- [Exercise]: Some lines in the entries contain the word "dataloader". Copy all of them.
── Source data
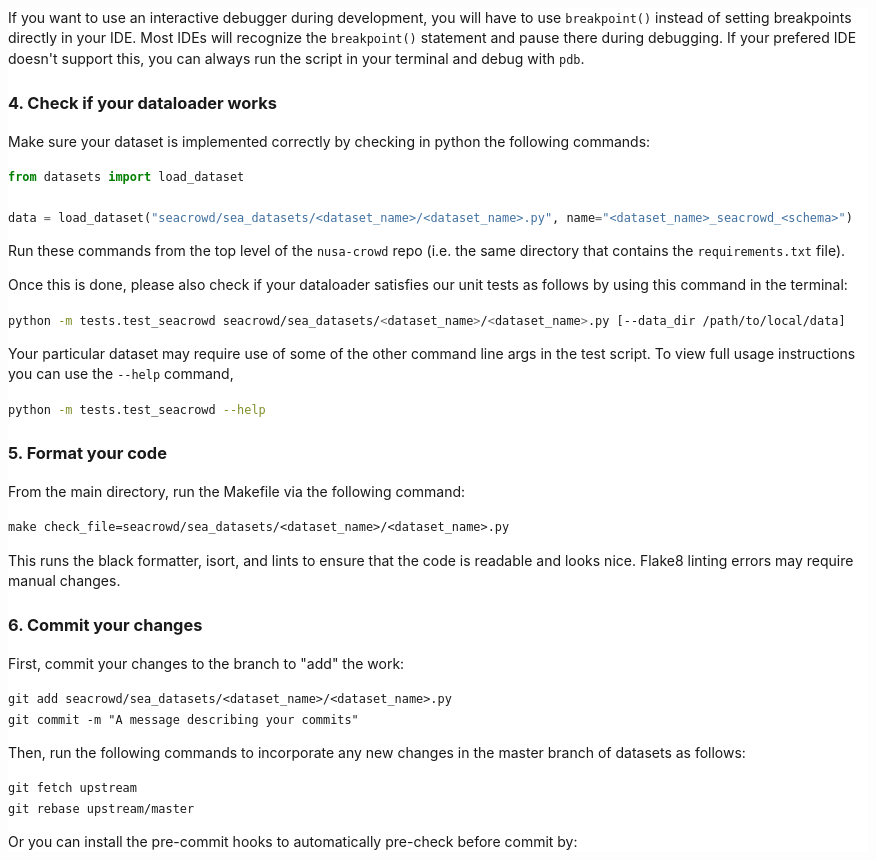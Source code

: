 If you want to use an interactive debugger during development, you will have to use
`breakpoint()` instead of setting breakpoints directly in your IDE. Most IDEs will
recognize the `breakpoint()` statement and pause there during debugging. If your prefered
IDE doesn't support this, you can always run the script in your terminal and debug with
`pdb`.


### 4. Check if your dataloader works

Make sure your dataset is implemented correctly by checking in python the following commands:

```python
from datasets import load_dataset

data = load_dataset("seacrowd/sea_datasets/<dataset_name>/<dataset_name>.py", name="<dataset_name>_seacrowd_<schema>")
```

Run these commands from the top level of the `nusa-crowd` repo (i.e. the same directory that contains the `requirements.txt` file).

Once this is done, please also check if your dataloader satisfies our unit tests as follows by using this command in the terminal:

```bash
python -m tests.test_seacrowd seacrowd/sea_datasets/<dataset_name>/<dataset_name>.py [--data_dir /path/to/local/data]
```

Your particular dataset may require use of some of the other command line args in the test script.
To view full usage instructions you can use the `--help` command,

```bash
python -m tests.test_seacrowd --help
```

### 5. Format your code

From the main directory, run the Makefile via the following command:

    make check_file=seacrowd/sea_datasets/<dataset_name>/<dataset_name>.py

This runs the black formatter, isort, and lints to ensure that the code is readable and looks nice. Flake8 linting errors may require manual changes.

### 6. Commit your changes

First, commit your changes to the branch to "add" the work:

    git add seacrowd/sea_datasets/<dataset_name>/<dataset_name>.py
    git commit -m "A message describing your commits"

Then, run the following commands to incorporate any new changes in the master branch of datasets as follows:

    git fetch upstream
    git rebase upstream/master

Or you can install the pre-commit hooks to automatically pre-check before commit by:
────
── Source data
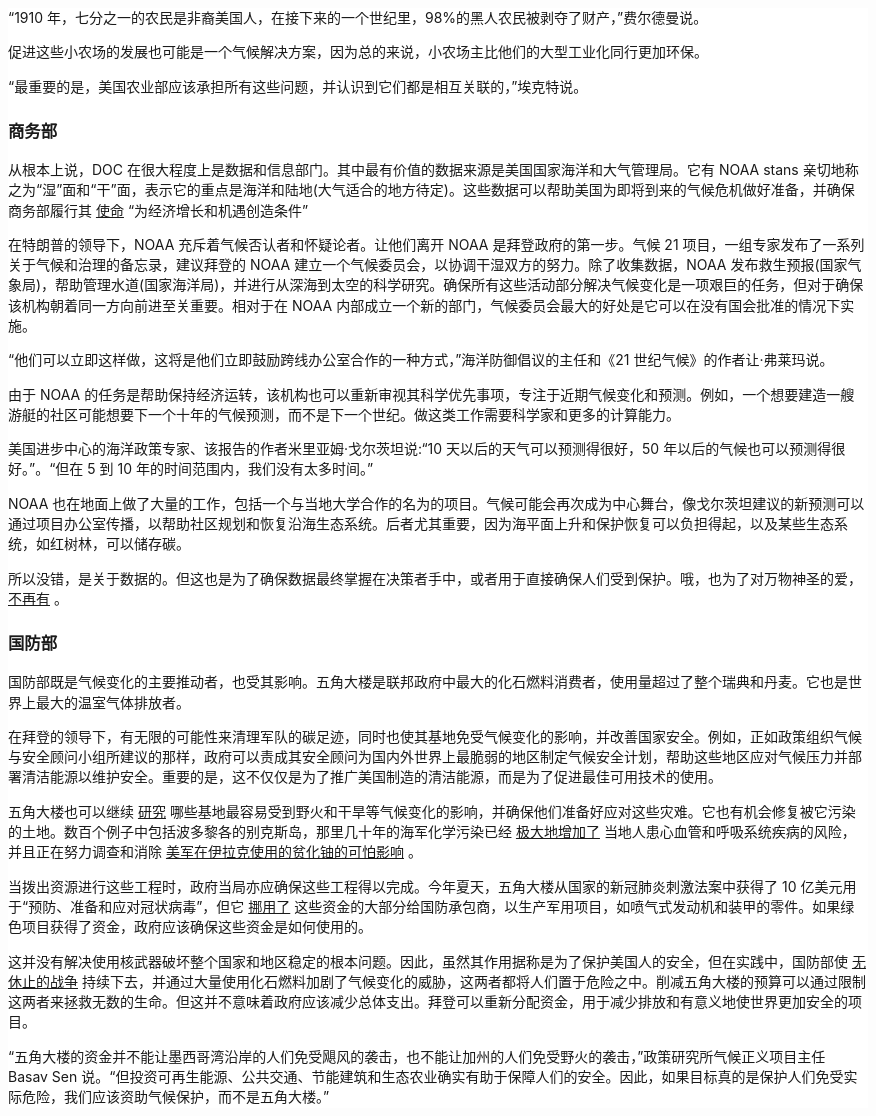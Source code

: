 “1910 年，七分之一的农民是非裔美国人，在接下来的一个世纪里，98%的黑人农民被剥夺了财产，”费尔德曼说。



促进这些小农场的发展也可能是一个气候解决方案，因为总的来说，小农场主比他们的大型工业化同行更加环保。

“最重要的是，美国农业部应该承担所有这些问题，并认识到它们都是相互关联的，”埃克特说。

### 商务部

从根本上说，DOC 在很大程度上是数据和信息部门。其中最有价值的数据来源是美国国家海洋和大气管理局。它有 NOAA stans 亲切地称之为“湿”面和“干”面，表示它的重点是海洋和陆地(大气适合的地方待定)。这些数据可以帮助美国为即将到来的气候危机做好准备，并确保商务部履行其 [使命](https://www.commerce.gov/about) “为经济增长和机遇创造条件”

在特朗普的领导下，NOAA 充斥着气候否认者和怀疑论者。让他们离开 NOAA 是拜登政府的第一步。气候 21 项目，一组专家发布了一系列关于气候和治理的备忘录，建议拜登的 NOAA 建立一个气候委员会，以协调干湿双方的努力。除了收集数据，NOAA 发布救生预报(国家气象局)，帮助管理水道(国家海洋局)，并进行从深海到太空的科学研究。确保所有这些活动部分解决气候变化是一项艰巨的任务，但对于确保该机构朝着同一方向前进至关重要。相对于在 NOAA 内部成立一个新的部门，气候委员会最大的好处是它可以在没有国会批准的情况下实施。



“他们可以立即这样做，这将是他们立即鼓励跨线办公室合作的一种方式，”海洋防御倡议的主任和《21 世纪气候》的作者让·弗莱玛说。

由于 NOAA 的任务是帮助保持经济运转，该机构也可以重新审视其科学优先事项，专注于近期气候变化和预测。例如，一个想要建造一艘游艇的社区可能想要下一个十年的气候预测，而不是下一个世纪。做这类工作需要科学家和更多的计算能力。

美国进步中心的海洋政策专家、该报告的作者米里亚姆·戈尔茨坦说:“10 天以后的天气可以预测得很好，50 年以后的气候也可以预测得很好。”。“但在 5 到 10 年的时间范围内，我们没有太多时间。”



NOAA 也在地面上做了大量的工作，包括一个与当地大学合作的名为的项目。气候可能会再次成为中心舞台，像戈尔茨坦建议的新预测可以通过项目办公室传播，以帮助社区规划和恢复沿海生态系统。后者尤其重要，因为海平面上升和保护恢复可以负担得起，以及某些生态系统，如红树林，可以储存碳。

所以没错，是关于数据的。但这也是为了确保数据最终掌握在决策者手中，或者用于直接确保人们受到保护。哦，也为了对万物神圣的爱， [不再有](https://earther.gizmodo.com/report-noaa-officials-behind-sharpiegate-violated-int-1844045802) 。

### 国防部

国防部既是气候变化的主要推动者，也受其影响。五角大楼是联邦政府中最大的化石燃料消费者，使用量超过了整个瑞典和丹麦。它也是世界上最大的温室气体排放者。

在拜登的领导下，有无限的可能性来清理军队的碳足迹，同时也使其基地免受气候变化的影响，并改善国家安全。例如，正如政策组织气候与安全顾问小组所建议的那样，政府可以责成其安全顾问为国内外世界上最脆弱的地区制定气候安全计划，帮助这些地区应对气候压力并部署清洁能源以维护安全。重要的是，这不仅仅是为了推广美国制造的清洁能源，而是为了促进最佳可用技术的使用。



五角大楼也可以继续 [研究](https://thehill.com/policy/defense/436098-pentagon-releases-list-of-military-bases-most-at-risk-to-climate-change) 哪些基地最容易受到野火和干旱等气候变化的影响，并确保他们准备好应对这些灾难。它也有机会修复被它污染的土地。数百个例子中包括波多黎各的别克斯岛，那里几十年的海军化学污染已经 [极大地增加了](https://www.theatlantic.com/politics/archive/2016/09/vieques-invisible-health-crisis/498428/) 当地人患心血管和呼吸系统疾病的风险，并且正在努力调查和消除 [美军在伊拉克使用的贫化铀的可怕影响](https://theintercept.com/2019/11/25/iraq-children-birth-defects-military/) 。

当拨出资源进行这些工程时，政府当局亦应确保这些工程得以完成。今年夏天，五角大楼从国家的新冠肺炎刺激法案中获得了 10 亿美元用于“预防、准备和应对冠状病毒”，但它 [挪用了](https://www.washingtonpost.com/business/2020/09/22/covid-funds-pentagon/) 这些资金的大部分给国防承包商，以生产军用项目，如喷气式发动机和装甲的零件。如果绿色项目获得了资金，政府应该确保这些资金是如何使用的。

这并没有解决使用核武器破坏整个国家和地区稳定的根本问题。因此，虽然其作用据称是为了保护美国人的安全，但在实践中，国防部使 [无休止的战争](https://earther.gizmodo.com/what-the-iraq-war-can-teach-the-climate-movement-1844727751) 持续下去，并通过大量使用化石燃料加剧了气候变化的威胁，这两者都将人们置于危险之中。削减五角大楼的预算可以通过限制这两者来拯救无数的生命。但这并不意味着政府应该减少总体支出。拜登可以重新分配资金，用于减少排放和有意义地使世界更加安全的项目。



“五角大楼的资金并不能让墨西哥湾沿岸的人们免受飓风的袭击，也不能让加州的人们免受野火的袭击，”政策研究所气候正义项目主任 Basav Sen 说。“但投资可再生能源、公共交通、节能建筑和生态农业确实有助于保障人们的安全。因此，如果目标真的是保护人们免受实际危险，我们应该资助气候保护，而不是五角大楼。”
────
- [Solved exercise]:
### 4. Check if your dataloader works
Once this is done, please also check if your dataloader satisfies our unit tests as follows by using this command in the terminal:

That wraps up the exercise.